El bálsamo y el látigo

CONTABA este periódico que la vicepresidenta del Gobierno, doña Soraya, tan ingeniosa ella en el retruque como hábil en el arte de decir, siempre con el reglamento a favor, la última palabra, le ha pedido algo así como un Plan Marshall para España al ministro alemán de Finanzas, herr Schaüble. El incauto se había llegado hasta Compostela creyendo que se le necesitaba en algo parecido a un seminario, y se encontró con una calculada encerrona a cargo de tres ministros, tres -García Margallo, Guindos y la susodicha-, a los que hubo de lidiar con todo el arte que por aquí nunca se sospecha de los, sólo en nuestro imaginario, toscos germanos.

La cosa es grave porque si es verdad, como pudiera parecer de la relación de temas tratados con el ministro alemán, que tan notable presencia gubernamental en Santiago intentaba suscitar una actitud más comprensiva del granítico Schaüble hacia el objetivo del déficit español, ello significaría una desconfianza del Gobierno en su política de ajustes y una cautelosa aproximación hacia las tesis que sostienen su ineficacia para sacarnos de la crisis. La respuesta del alemán, nada conmovido por nuestros anhelos de crecimiento económico con redoblada financiación europea, me parece un modelo de esquiva diplomática: "Son ustedes maravillosos, estoy impresionado por sus reformas, pero, en cuanto al déficit, nein". Y el que paga, manda.

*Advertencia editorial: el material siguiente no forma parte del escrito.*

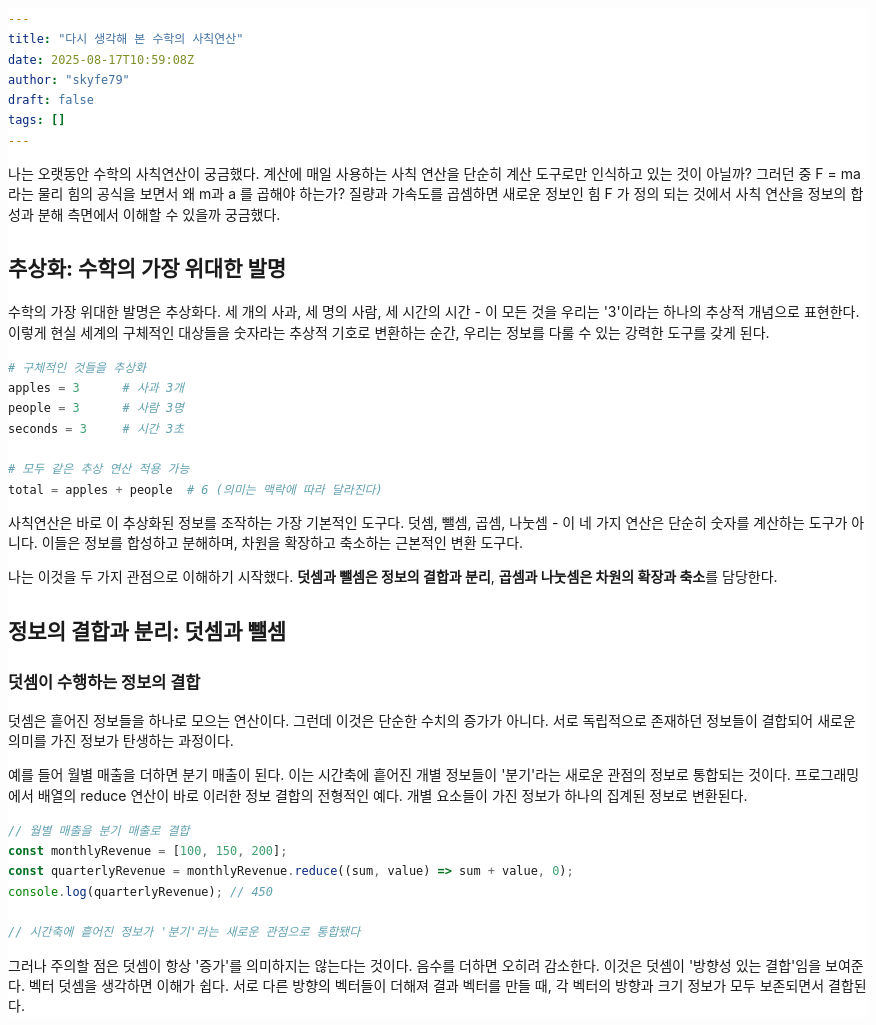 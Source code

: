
 ```yaml
---
title: "다시 생각해 본 수학의 사칙연산"
date: 2025-08-17T10:59:08Z
author: "skyfe79"
draft: false
tags: []
---
```



나는 오랫동안 수학의 사칙연산이 궁금했다. 계산에 매일 사용하는 사칙 연산을 단순히 계산 도구로만 인식하고 있는 것이 아닐까? 그러던 중 F = ma 라는 물리 힘의 공식을 보면서 왜 m과 a 를 곱해야 하는가? 질량과 가속도를 곱셈하면 새로운 정보인 힘 F 가 정의 되는 것에서 사칙 연산을 정보의 합성과 분해 측면에서 이해할 수 있을까 궁금했다.

## 추상화: 수학의 가장 위대한 발명

수학의 가장 위대한 발명은 추상화다. 세 개의 사과, 세 명의 사람, 세 시간의 시간 - 이 모든 것을 우리는 '3'이라는 하나의 추상적 개념으로 표현한다. 이렇게 현실 세계의 구체적인 대상들을 숫자라는 추상적 기호로 변환하는 순간, 우리는 정보를 다룰 수 있는 강력한 도구를 갖게 된다.

```python
# 구체적인 것들을 추상화
apples = 3      # 사과 3개
people = 3      # 사람 3명
seconds = 3     # 시간 3초

# 모두 같은 추상 연산 적용 가능
total = apples + people  # 6 (의미는 맥락에 따라 달라진다)
```

사칙연산은 바로 이 추상화된 정보를 조작하는 가장 기본적인 도구다. 덧셈, 뺄셈, 곱셈, 나눗셈 - 이 네 가지 연산은 단순히 숫자를 계산하는 도구가 아니다. 이들은 정보를 합성하고 분해하며, 차원을 확장하고 축소하는 근본적인 변환 도구다.

나는 이것을 두 가지 관점으로 이해하기 시작했다. **덧셈과 뺄셈은 정보의 결합과 분리**, **곱셈과 나눗셈은 차원의 확장과 축소**를 담당한다.

## 정보의 결합과 분리: 덧셈과 뺄셈

### 덧셈이 수행하는 정보의 결합

덧셈은 흩어진 정보들을 하나로 모으는 연산이다. 그런데 이것은 단순한 수치의 증가가 아니다. 서로 독립적으로 존재하던 정보들이 결합되어 새로운 의미를 가진 정보가 탄생하는 과정이다.

예를 들어 월별 매출을 더하면 분기 매출이 된다. 이는 시간축에 흩어진 개별 정보들이 '분기'라는 새로운 관점의 정보로 통합되는 것이다. 프로그래밍에서 배열의 reduce 연산이 바로 이러한 정보 결합의 전형적인 예다. 개별 요소들이 가진 정보가 하나의 집계된 정보로 변환된다.

```javascript
// 월별 매출을 분기 매출로 결합
const monthlyRevenue = [100, 150, 200];
const quarterlyRevenue = monthlyRevenue.reduce((sum, value) => sum + value, 0);
console.log(quarterlyRevenue); // 450

// 시간축에 흩어진 정보가 '분기'라는 새로운 관점으로 통합됐다
```

그러나 주의할 점은 덧셈이 항상 '증가'를 의미하지는 않는다는 것이다. 음수를 더하면 오히려 감소한다. 이것은 덧셈이 '방향성 있는 결합'임을 보여준다. 벡터 덧셈을 생각하면 이해가 쉽다. 서로 다른 방향의 벡터들이 더해져 결과 벡터를 만들 때, 각 벡터의 방향과 크기 정보가 모두 보존되면서 결합된다.
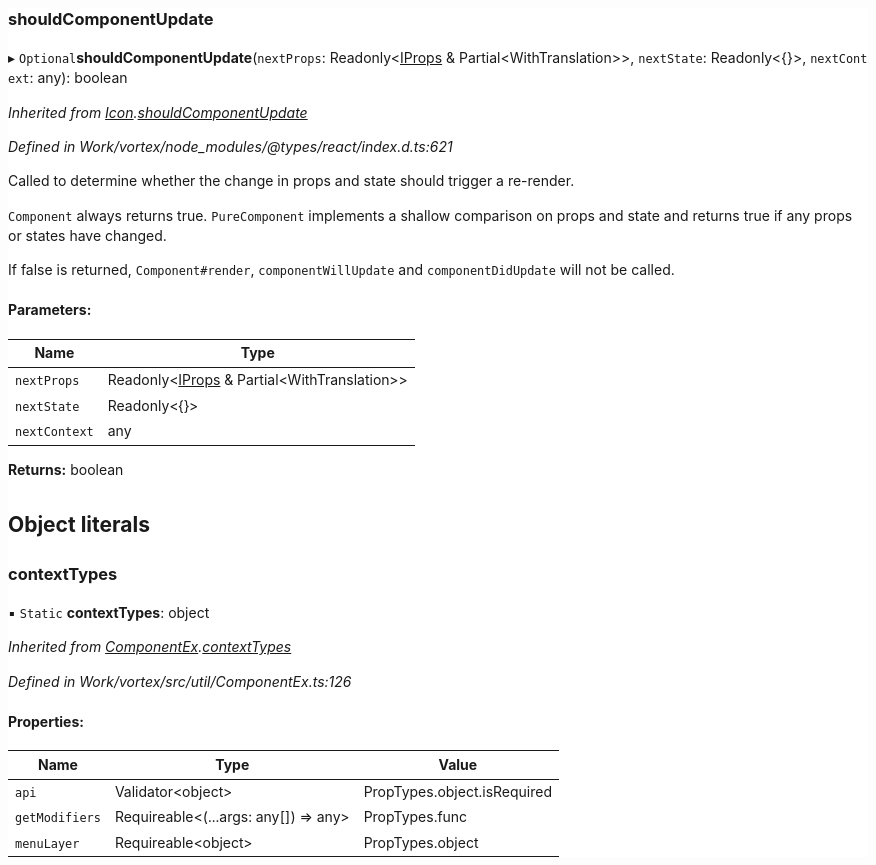 ### shouldComponentUpdate

▸ `Optional`**shouldComponentUpdate**(`nextProps`: Readonly\<[IProps](../globals.md#iprops) & Partial\<WithTranslation>>, `nextState`: Readonly\<{}>, `nextContext`: any): boolean

*Inherited from [Icon](icon.md).[shouldComponentUpdate](icon.md#shouldcomponentupdate)*

*Defined in Work/vortex/node_modules/@types/react/index.d.ts:621*

Called to determine whether the change in props and state should trigger a re-render.

`Component` always returns true.
`PureComponent` implements a shallow comparison on props and state and returns true if any
props or states have changed.

If false is returned, `Component#render`, `componentWillUpdate`
and `componentDidUpdate` will not be called.

#### Parameters:

Name | Type |
------ | ------ |
`nextProps` | Readonly\<[IProps](../globals.md#iprops) & Partial\<WithTranslation>> |
`nextState` | Readonly\<{}> |
`nextContext` | any |

**Returns:** boolean

## Object literals

### contextTypes

▪ `Static` **contextTypes**: object

*Inherited from [ComponentEx](componentex.md).[contextTypes](componentex.md#contexttypes)*

*Defined in Work/vortex/src/util/ComponentEx.ts:126*

#### Properties:

Name | Type | Value |
------ | ------ | ------ |
`api` | Validator\<object> | PropTypes.object.isRequired |
`getModifiers` | Requireable\<(...args: any[]) => any> | PropTypes.func |
`menuLayer` | Requireable\<object> | PropTypes.object |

Es curioso que a los críticos con el Gobierno, que crecen cada día incluso fuera de RTVE, les haya molestado tanto el elogio de Schaüble a las reformas y no hayan reparado en su naturaleza de bálsamo retórico tras el latigazo. El mensaje para todos los que están ya preparando la trinchera en las autonomías, las empresas públicas, los sindicatos o las universidades es diáfano: el saneamiento de las cuentas no es negociable, incluso con independencia del resultado de las elecciones francesas, y ni siquiera está en manos del Gobierno español. Éste puede, hasta cierto punto, decidir cómo se hará, pero no establecer sus límites.

El episodio compostelano nos muestra hasta qué grado el control del déficit en el gasto corriente y consolidado es condición imprescindible para poder idear y ejecutar políticas ajenas a la dictadura de los mercados y de quienes los manejan. Me asombra que la izquierda, aparentemente tan enemiga de los mercados, no se percate de ello y aspire, como ideal político y social, al gratis total. Pero el que vive descuidadamente, si no es rico, sólo puede ser un siervo, y lo que parecen derechos están siendo ya nuestras cadenas.